Le céréalier, qui possède 250 hectares de blé, d’orge et de soja, ne croit qu’à moitié à l’accord conclu vendredi entre Kyiv et Moscou : «La Russie ne tient pas parole. Il y a des gens qui ont faim partout dans le monde. Ce n’est pas seulement un problème pour nous agriculteurs : c’est aussi un problème pour ceux qui veulent acheter !« 

Avec cet accord, 20 à 25 millions de céréales (blé, orge, maïs) doivent quitter l’Ukraine via trois ports de la mer Noire, dont celui d’Odessa, en l’espace de quatre mois. Les navires sont censés emprunter des couloirs sécurisés, guidés par des pilotes ukrainiens. C’est un soulagement pour les agriculteurs qui ne peuvent pas vendre et exporter leurs récoltes pour l’année 2021, et qui doivent faire place à la récolte de blé de cet été, qui a commencé. Mais l’inquiétude demeure.
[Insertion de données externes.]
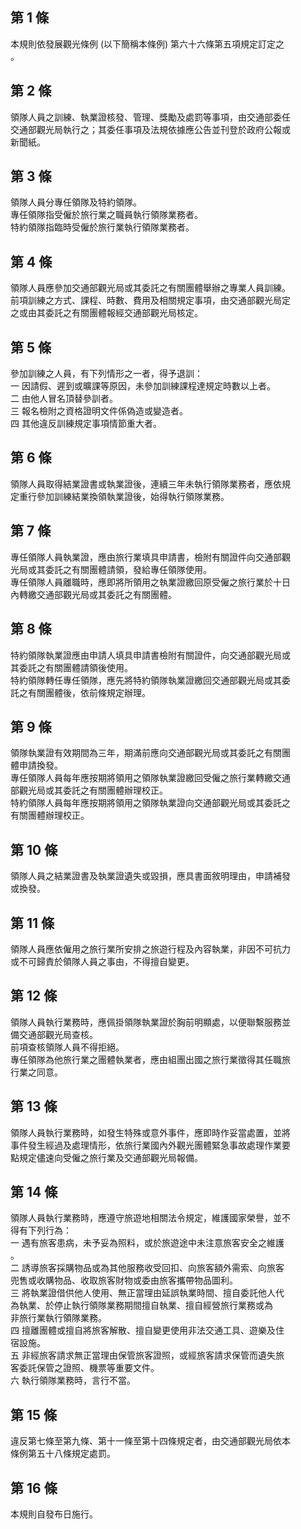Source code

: 第 1 條
-------
本規則依發展觀光條例 (以下簡稱本條例) 第六十六條第五項規定訂定之  
。

第 2 條
-------
領隊人員之訓練、執業證核發、管理、獎勵及處罰等事項，由交通部委任  
交通部觀光局執行之；其委任事項及法規依據應公告並刊登於政府公報或  
新聞紙。

第 3 條
-------
領隊人員分專任領隊及特約領隊。  
專任領隊指受僱於旅行業之職員執行領隊業務者。  
特約領隊指臨時受僱於旅行業執行領隊業務者。

第 4 條
-------
領隊人員應參加交通部觀光局或其委託之有關團體舉辦之專業人員訓練。  
前項訓練之方式、課程、時數、費用及相關規定事項，由交通部觀光局定  
之或由其委託之有關團體報經交通部觀光局核定。

第 5 條
-------
參加訓練之人員，有下列情形之一者，得予退訓：  
一  因請假、遲到或曠課等原因，未參加訓練課程達規定時數以上者。  
二  由他人冒名頂替參訓者。  
三  報名檢附之資格證明文件係偽造或變造者。  
四  其他違反訓練規定事項情節重大者。

第 6 條
-------
領隊人員取得結業證書或執業證後，連續三年未執行領隊業務者，應依規  
定重行參加訓練結業換領執業證後，始得執行領隊業務。

第 7 條
-------
專任領隊人員執業證，應由旅行業填具申請書，檢附有關證件向交通部觀  
光局或其委託之有關團體請領，發給專任領隊使用。  
專任領隊人員離職時，應即將所領用之執業證繳回原受僱之旅行業於十日  
內轉繳交通部觀光局或其委託之有關團體。

第 8 條
-------
特約領隊執業證應由申請人填具申請書檢附有關證件，向交通部觀光局或  
其委託之有關團體請領後使用。  
特約領隊轉任專任領隊，應先將特約領隊執業證繳回交通部觀光局或其委  
託之有關團體後，依前條規定辦理。

第 9 條
-------
領隊執業證有效期間為三年，期滿前應向交通部觀光局或其委託之有關團  
體申請換發。  
專任領隊人員每年應按期將領用之領隊執業證繳回受僱之旅行業轉繳交通  
部觀光局或其委託之有關團體辦理校正。  
特約領隊人員每年應按期將領用之領隊執業證向交通部觀光局或其委託之  
有關團體辦理校正。

第 10 條
--------
領隊人員之結業證書及執業證遺失或毀損，應具書面敘明理由，申請補發  
或換發。

第 11 條
--------
領隊人員應依僱用之旅行業所安排之旅遊行程及內容執業，非因不可抗力  
或不可歸責於領隊人員之事由，不得擅自變更。

第 12 條
--------
領隊人員執行業務時，應佩掛領隊執業證於胸前明顯處，以便聯繫服務並  
備交通部觀光局查核。  
前項查核領隊人員不得拒絕。  
專任領隊為他旅行業之團體執業者，應由組團出國之旅行業徵得其任職旅  
行業之同意。

第 13 條
--------
領隊人員執行業務時，如發生特殊或意外事件，應即時作妥當處置，並將  
事件發生經過及處理情形，依旅行業國內外觀光團體緊急事故處理作業要  
點規定儘速向受僱之旅行業及交通部觀光局報備。

第 14 條
--------
領隊人員執行業務時，應遵守旅遊地相關法令規定，維護國家榮譽，並不  
得有下列行為：  
一  遇有旅客患病，未予妥為照料，或於旅遊途中未注意旅客安全之維護  
    。  
二  誘導旅客採購物品或為其他服務收受回扣、向旅客額外需索、向旅客  
    兜售或收購物品、收取旅客財物或委由旅客攜帶物品圖利。  
三  將執業證借供他人使用、無正當理由延誤執業時間、擅自委託他人代  
    為執業、於停止執行領隊業務期間擅自執業、擅自經營旅行業務或為  
    非旅行業執行領隊業務。  
四  擅離團體或擅自將旅客解散、擅自變更使用非法交通工具、遊樂及住  
    宿設施。  
五  非經旅客請求無正當理由保管旅客證照，或經旅客請求保管而遺失旅  
    客委託保管之證照、機票等重要文件。  
六  執行領隊業務時，言行不當。

第 15 條
--------
違反第七條至第九條、第十一條至第十四條規定者，由交通部觀光局依本  
條例第五十八條規定處罰。

第 16 條
--------
本規則自發布日施行。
« Il appartient désormais aux Nations unies de veiller au respect de l’accord», a lancé le président ukrainien Volodymyr Zelensky, après la signature du texte.Tout le monde comprend que la Russie pourrait se livrer à des provocations, des tentatives de discréditer les efforts ukrainiens et internationaux», ajoute le chef de l’Etat.
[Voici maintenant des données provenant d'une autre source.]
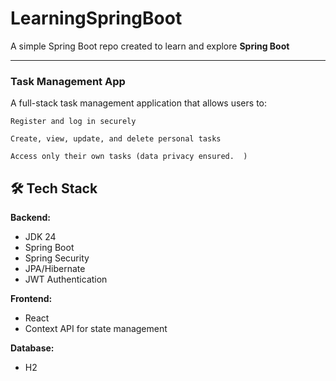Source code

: # LearningSpringBoot

A simple Spring Boot repo created to learn and explore **Spring Boot** 

---

###  Task Management App
 

A full-stack task management application that allows users to:

    Register and log in securely

    Create, view, update, and delete personal tasks

    Access only their own tasks (data privacy ensured.  )
 
 
## 🛠 Tech Stack

**Backend:**
- JDK 24
- Spring Boot 
- Spring Security
- JPA/Hibernate
- JWT Authentication

**Frontend:**
- React  
- Context API for state management

**Database:**
- H2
Que Dieu nous donne la force et l’intelligence d’ouvrir les frontières, car tout le monde souffre

Vassili, céréaliculteur ukrainien

Avant la guerre, Vassili exporte sa production dans plusieurs pays européens. Mais depuis février, il n’a pas vendu un gramme de blé. Et il juge indécentes les rares propositions qu’il reçoit : « Les prix qu’on nous propose en ce moment… On s’en fout des gens qui travaillent !« 

« J’espère pouvoir semer cet automne… il ajoute. Si Dieu me donne la santé et s’il n’y a pas de bombardement. Mais alors, je ne sais pas.« Il s’en sort plus ou moins aujourd’hui car, en marge de sa production, il possède quelques gros sacs de bétail, des céréales stockées là depuis fin 2021. Plus le temps passe, plus le risque de pourriture augmente.